▶ _TASK DIRECTIONS_
All that is wanted is an exact copy of the line containing "If, for example, we" and the lines after it, through the end of the records.

▶ _DATA PROVIDED_
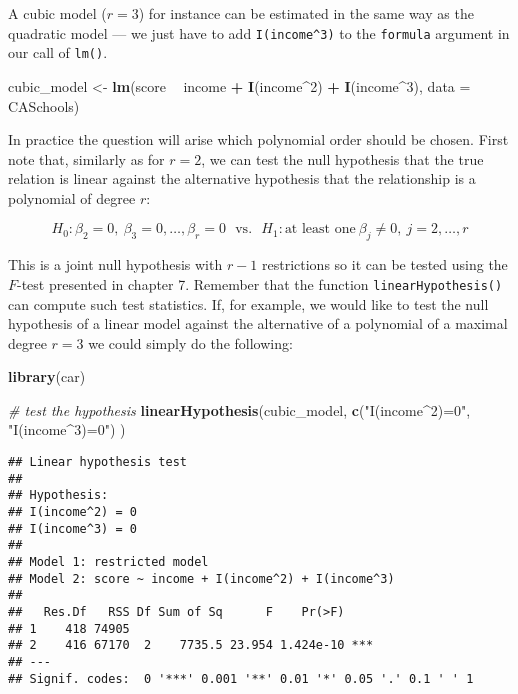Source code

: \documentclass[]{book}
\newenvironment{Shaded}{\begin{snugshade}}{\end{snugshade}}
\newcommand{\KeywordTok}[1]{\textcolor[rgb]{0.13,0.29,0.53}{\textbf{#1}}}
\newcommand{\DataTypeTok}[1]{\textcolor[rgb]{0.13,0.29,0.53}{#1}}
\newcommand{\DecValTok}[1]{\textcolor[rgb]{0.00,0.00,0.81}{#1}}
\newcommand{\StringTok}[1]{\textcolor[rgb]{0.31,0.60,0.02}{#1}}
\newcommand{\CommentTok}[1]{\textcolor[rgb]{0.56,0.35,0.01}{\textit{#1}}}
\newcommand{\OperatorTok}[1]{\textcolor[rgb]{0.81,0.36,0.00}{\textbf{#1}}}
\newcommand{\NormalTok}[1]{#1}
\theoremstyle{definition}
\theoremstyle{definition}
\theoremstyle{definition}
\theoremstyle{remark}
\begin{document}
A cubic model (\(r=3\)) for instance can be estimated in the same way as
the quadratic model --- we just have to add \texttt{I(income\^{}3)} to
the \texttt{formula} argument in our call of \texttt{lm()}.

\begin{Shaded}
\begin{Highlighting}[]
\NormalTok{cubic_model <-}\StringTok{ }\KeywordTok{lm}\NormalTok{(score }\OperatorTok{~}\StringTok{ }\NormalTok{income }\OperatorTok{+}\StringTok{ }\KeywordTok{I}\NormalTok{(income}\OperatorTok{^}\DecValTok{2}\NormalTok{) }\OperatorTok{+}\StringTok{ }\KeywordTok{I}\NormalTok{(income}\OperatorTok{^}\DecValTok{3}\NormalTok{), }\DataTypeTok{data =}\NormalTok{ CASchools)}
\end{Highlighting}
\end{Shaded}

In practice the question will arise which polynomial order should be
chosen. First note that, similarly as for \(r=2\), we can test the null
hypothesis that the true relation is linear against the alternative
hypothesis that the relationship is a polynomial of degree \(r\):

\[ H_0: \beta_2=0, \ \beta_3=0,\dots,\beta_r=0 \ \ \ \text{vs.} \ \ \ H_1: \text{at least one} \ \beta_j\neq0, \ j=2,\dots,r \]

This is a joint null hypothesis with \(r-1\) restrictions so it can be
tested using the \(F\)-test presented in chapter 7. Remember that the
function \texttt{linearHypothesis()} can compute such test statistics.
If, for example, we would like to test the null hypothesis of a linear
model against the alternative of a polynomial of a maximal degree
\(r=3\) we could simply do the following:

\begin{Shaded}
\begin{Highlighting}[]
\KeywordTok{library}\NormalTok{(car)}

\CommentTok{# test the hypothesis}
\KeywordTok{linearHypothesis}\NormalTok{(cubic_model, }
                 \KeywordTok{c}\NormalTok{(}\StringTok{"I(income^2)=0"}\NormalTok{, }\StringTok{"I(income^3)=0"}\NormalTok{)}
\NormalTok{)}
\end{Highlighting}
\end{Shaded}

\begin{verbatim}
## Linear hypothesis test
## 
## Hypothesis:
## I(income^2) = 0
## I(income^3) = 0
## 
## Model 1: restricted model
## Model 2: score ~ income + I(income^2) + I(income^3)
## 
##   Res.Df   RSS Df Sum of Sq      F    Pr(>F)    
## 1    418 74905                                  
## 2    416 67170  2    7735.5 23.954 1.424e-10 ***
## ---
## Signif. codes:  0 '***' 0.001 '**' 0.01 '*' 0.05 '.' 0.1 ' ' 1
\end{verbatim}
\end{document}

▶ _EXPECTED ANSWER_
If, for example, we would like to test the null hypothesis of a linear
model against the alternative of a polynomial of a maximal degree
\(r=3\) we could simply do the following:

\begin{Shaded}
\begin{Highlighting}[]
\KeywordTok{library}\NormalTok{(car)}

\CommentTok{# test the hypothesis}
\KeywordTok{linearHypothesis}\NormalTok{(cubic_model, }
                 \KeywordTok{c}\NormalTok{(}\StringTok{"I(income^2)=0"}\NormalTok{, }\StringTok{"I(income^3)=0"}\NormalTok{)}
\NormalTok{)}
\end{Highlighting}
\end{Shaded}

\begin{verbatim}
## Linear hypothesis test
## 
## Hypothesis:
## I(income^2) = 0
## I(income^3) = 0
## 
## Model 1: restricted model
## Model 2: score ~ income + I(income^2) + I(income^3)
## 
##   Res.Df   RSS Df Sum of Sq      F    Pr(>F)    
## 1    418 74905                                  
## 2    416 67170  2    7735.5 23.954 1.424e-10 ***
## ---
## Signif. codes:  0 '***' 0.001 '**' 0.01 '*' 0.05 '.' 0.1 ' ' 1
\end{verbatim}
\end{document}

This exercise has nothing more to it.